2 前記控訴人の主張(三)の(2) ないし(4) の各会合についての文書に記載された相手方は、京都市を訪問した清掃事業に関係する団体あるいは他都市の職員、右事業の関係業者などであり、控訴人の清掃事業につき情報交換・協議をしたものであることは控訴人も認めるところである。そうすると、これら相手方は全くの個人としてこのような席に出たものではなく、控訴人の行政に参加した点では公の行動であったというべきである。そうすると、その職名、氏名を個人情報として公開しないことが正当であると認めることはできず、これらが条例八条一号に該当するということはできない。
五 公文書分類<4>及び<5>の各文書について
これら文書に記載された相手方が公務員又はこれに準じる者であることは、右各文書の公開された部分の記載によって明らかであるが、その氏名及び職名(一部について)を公開すると国等との協力関係又は信頼関係を損なうことになるというべき事情については、具体的な主張立証はなく、これを認めることができないから、右各文書に記載された相手方の氏名、職名が条例八条四号に該当するとはいえない。
六 公文書分類<6>について
これは、目録1番号35の文書(甲二の33)であって、控訴人が公開しなかったのは右文書にかかる会合に出席した相手方の住所であるところ、前記のとおり、この点について被控訴人の請求を棄却した原判決に対して不服の申立てがないから、当裁判所の審判の対象とならない。
七 公文書分類<7>について
これら文書(甲二の8・18、三の32)に記載された相手方は、控訴人が主催した清掃施設見学会の一般参加者であるところ、右相手方の行為が公募に応じて控訴人の施設を見学したという以上のものであったと認めるに足りる証拠はないから、公費から支出された弁当の提供を受けているとはいえ、右相手方が控訴人の行政に参加したと評価することはできず、これらは右相手方の一般市民としてのプライバシーに属する情報であると認められる。したがって、右会合に関する文書に記載された情報は、「住所、年齢、電話番号」のみならず、「氏名」も公開しないことが正当であると認められるから、条例八条一号に該当するというべきである。

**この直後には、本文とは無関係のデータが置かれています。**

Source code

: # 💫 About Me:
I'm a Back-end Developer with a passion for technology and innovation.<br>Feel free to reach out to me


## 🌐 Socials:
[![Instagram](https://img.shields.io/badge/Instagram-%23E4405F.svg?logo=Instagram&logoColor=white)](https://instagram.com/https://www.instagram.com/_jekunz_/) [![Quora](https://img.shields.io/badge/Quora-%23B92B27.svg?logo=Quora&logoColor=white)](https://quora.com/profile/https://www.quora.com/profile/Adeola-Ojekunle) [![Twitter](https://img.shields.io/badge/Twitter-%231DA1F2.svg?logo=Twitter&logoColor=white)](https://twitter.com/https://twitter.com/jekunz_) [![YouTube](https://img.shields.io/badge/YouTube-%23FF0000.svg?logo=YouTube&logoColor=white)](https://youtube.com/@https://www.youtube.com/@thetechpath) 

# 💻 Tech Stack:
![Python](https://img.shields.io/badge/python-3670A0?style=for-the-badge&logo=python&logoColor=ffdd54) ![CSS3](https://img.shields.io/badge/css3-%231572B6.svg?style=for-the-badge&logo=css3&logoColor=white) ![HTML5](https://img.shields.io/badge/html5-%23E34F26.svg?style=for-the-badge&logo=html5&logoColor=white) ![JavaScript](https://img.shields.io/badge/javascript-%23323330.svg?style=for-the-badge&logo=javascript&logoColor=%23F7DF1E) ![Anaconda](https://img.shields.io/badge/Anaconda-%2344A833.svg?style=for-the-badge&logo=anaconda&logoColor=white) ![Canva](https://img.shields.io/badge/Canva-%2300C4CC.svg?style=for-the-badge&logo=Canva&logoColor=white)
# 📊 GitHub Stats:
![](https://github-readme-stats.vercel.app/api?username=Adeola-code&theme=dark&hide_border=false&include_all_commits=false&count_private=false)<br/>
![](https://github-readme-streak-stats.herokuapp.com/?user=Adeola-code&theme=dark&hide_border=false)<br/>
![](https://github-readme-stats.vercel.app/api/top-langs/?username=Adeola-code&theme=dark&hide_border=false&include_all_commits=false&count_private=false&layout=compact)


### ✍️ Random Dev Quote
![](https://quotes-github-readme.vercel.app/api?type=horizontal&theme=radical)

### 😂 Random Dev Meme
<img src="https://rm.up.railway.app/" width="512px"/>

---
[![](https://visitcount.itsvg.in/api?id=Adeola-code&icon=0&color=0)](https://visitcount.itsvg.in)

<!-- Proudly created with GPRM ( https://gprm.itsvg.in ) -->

八 以上のとおり、被控訴人の請求は、原判決主文第一項の除外部分のほか、公文書分類<1>のうち目録1番号26の「肩書、氏名、支出理由」、目録2番号45の「肩書、氏名」、公文書分類<7>(目録1番号9、20、目録2番号32)のうち「氏名」部分については理由がないが、その余は理由がある。よって、本件控訴は一部理由があるから、原判決を変更することとして、主文のとおり判決する。